<<<<
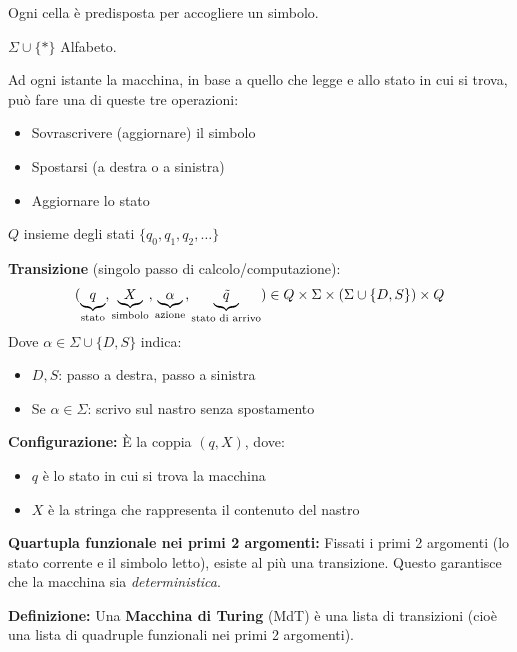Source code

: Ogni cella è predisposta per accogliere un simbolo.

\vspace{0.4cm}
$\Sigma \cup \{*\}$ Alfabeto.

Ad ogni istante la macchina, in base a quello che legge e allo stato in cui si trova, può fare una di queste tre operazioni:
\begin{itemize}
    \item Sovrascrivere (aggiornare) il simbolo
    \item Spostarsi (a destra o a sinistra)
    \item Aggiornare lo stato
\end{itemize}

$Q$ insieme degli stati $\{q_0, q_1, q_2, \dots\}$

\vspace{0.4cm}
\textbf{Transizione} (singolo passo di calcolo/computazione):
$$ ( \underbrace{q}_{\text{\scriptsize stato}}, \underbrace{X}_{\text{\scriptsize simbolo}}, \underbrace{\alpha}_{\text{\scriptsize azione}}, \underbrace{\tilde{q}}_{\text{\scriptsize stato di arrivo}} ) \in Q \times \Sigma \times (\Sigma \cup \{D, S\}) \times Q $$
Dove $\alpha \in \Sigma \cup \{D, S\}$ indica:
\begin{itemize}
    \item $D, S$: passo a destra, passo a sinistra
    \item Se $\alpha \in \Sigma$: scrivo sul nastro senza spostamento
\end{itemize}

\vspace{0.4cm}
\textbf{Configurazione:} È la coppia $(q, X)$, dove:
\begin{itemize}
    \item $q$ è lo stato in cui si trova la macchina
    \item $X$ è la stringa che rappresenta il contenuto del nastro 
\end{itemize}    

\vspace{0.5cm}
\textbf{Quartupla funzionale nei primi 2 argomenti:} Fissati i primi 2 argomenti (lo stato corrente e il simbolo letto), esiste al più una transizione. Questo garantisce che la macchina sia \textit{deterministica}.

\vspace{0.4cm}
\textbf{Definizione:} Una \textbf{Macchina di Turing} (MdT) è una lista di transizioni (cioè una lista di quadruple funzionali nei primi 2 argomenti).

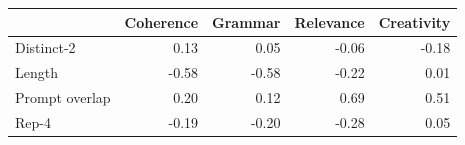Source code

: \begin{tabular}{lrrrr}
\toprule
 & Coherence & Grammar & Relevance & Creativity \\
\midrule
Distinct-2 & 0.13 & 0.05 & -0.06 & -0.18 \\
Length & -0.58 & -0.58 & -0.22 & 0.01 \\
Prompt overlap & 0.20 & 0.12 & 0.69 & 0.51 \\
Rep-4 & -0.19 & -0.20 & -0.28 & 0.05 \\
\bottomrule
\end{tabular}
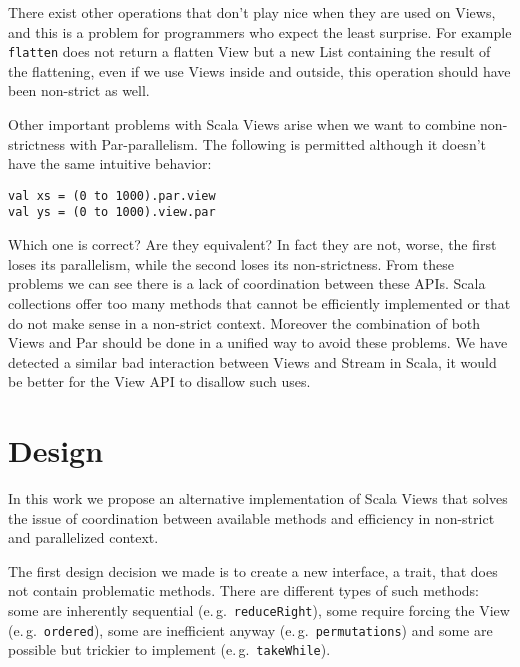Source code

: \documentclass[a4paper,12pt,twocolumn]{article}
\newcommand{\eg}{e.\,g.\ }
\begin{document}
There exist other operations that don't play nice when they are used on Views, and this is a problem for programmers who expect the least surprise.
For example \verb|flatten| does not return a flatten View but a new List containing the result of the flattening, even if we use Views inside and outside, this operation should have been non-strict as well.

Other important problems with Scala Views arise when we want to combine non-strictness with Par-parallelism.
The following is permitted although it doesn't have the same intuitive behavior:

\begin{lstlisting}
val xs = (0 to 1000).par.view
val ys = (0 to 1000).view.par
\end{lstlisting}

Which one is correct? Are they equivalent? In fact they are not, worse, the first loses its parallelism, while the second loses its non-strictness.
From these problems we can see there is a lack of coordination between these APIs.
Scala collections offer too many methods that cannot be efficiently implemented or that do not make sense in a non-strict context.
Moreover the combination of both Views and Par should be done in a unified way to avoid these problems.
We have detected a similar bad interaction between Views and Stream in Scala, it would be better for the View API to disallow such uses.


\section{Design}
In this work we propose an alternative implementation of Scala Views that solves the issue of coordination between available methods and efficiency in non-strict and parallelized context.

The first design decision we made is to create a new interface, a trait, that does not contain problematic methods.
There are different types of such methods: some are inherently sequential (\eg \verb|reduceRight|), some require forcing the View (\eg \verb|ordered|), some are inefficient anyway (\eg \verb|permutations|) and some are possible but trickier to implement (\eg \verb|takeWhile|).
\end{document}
>>>>
<<<<
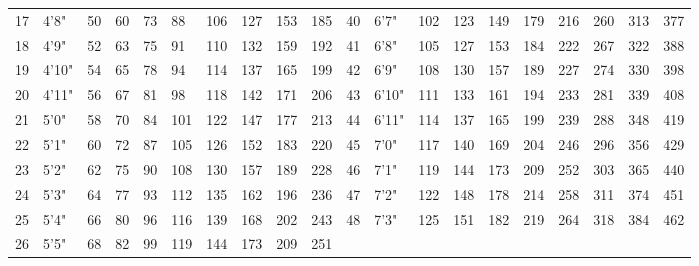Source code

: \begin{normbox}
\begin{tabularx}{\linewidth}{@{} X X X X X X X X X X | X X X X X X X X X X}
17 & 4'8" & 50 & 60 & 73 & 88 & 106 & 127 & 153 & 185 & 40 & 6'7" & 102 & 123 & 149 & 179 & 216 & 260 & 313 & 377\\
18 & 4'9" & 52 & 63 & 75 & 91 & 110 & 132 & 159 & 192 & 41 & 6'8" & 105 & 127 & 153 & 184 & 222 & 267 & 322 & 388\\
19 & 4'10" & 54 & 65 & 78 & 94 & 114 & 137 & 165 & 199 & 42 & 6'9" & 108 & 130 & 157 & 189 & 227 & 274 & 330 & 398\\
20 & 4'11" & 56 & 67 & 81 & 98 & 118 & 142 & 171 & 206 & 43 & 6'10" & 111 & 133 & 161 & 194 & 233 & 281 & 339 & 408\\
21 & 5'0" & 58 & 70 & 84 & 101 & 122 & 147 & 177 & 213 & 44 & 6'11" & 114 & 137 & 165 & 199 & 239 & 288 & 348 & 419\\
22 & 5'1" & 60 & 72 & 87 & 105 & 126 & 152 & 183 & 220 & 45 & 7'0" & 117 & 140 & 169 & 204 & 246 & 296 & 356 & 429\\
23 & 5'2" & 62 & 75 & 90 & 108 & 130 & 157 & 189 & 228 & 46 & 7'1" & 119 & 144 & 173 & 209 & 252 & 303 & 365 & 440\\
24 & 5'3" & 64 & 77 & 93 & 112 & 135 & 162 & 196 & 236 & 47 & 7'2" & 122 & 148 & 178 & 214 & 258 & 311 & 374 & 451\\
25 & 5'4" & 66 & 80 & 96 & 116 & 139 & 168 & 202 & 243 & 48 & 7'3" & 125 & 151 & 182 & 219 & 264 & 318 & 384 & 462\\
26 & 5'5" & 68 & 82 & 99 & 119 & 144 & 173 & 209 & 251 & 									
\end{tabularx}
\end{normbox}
>>>>
• [EXERCISE GOAL]: Show the lines above with "tabularx".

• [ANSWER BELOW]:
\begin{tabularx}{\linewidth}{@{} X X X X X X X X X X | X X X X X X X X X X}
\end{tabularx}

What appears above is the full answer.